WHAT THE EXERCISE ASKS: Collect all lines from the listing that include the string "likelihood".

DATA SHOWN:
━━━━━━━━━━━━━━━━

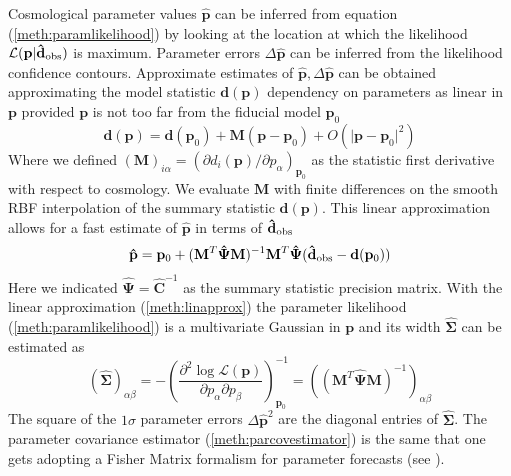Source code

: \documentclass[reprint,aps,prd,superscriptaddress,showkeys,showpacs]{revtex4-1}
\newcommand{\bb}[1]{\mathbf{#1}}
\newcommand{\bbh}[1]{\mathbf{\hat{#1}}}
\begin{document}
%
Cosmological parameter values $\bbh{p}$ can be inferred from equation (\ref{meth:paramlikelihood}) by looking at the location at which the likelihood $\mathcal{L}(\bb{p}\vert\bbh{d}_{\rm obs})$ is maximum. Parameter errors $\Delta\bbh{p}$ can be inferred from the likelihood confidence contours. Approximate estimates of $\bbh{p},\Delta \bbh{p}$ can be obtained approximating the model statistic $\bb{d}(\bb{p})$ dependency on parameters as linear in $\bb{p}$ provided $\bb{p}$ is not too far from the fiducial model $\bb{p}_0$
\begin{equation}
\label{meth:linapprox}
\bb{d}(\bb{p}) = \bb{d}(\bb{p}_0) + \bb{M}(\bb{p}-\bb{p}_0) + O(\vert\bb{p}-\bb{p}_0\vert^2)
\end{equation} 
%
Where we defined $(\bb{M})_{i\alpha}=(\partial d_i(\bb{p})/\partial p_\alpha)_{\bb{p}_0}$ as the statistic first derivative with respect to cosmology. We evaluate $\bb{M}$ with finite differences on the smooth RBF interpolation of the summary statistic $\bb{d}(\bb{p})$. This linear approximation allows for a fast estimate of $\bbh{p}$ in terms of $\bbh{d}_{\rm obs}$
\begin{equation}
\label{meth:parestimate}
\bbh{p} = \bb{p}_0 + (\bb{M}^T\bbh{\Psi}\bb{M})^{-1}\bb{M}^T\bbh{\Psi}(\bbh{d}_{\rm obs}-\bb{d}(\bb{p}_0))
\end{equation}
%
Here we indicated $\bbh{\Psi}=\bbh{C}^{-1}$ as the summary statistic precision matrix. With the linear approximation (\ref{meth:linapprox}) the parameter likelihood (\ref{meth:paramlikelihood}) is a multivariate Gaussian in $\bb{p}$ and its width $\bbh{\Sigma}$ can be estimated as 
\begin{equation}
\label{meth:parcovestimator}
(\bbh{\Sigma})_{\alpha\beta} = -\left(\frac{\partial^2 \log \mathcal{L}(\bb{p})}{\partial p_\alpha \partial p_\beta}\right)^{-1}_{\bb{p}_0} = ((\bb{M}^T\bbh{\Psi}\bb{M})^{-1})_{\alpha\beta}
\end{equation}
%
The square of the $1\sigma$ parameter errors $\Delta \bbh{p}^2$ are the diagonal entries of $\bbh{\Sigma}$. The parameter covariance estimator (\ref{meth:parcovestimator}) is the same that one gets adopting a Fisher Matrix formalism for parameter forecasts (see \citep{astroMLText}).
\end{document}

━━━━━━━━━━━━━━━━

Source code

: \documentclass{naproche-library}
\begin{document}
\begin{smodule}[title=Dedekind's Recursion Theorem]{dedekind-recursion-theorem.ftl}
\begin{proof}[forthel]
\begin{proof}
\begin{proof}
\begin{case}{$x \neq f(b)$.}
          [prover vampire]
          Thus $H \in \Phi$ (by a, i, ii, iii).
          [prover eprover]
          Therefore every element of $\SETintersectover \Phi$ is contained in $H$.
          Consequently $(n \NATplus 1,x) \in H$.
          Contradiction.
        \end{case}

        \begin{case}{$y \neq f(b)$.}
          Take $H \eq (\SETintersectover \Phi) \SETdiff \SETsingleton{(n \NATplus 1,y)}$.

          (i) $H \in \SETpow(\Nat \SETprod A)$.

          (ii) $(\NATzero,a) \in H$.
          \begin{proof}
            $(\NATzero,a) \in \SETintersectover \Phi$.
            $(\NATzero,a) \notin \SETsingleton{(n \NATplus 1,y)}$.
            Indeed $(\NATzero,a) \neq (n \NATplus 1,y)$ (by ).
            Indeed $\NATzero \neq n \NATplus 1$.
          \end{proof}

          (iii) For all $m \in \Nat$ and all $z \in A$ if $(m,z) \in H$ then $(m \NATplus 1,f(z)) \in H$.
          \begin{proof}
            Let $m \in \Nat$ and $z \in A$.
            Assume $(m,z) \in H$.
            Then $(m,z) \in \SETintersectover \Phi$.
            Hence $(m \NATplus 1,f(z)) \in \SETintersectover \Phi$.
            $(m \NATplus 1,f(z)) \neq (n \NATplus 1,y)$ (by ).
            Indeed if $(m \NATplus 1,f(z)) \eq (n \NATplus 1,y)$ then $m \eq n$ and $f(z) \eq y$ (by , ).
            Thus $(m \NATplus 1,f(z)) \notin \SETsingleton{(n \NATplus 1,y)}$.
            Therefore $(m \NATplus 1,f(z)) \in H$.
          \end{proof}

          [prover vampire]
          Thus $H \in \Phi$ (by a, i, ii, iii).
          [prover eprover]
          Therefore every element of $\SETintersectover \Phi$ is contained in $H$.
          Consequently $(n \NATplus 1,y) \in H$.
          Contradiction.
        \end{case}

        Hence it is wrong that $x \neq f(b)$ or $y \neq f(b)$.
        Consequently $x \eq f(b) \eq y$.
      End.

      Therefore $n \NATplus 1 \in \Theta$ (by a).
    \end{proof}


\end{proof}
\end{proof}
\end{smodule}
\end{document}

━━━━━━━━━━━━━━━━

TASK SOLUTION:
Cosmological parameter values $\bbh{p}$ can be inferred from equation (\ref{meth:paramlikelihood}) by looking at the location at which the likelihood $\mathcal{L}(\bb{p}\vert\bbh{d}_{\rm obs})$ is maximum. Parameter errors $\Delta\bbh{p}$ can be inferred from the likelihood confidence contours. Approximate estimates of $\bbh{p},\Delta \bbh{p}$ can be obtained approximating the model statistic $\bb{d}(\bb{p})$ dependency on parameters as linear in $\bb{p}$ provided $\bb{p}$ is not too far from the fiducial model $\bb{p}_0$
Here we indicated $\bbh{\Psi}=\bbh{C}^{-1}$ as the summary statistic precision matrix. With the linear approximation (\ref{meth:linapprox}) the parameter likelihood (\ref{meth:paramlikelihood}) is a multivariate Gaussian in $\bb{p}$ and its width $\bbh{\Sigma}$ can be estimated as 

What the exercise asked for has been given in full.